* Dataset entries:
┌──

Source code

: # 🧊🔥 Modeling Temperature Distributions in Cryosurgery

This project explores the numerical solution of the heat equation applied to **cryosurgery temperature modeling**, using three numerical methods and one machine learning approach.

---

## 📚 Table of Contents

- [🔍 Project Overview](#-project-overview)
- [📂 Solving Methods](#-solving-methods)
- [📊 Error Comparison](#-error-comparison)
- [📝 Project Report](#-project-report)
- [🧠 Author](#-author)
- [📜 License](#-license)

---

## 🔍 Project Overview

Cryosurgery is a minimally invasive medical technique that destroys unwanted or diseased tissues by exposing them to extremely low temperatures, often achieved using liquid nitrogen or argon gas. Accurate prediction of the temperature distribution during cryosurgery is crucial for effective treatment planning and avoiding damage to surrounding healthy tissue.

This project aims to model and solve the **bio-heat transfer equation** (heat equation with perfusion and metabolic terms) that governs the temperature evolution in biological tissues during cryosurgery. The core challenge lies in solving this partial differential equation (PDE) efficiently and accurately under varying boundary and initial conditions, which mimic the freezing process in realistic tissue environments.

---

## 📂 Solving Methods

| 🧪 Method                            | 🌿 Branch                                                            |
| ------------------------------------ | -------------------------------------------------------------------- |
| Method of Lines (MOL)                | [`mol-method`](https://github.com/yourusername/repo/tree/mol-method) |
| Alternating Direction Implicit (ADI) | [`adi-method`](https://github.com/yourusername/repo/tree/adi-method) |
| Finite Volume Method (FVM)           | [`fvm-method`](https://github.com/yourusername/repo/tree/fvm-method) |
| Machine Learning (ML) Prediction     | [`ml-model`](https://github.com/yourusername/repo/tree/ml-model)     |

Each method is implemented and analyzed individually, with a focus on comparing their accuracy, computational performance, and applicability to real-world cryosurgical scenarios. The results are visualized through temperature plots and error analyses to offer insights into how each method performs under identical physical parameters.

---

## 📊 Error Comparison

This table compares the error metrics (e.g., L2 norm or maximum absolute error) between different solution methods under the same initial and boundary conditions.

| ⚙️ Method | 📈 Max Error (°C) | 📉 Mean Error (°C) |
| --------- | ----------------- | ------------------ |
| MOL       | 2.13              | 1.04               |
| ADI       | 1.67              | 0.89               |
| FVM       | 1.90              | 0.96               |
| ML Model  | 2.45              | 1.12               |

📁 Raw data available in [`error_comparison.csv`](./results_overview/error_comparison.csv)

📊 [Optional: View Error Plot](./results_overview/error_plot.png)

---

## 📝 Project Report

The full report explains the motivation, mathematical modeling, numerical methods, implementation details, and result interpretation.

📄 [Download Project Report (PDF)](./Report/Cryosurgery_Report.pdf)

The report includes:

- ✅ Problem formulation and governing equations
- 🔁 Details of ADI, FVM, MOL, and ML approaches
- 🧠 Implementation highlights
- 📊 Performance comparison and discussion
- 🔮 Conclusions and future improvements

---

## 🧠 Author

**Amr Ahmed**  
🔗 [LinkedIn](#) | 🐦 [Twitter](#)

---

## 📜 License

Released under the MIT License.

└──

* Action item:
Starting from the line with "[LinkedIn](#) | 🐦 [Twitter](#)", write out every remaining line of the data above exactly, the final line included, and nothing before it.

* Response to this exercise:
🔗 [LinkedIn](#) | 🐦 [Twitter](#)

---

## 📜 License

Released under the MIT License.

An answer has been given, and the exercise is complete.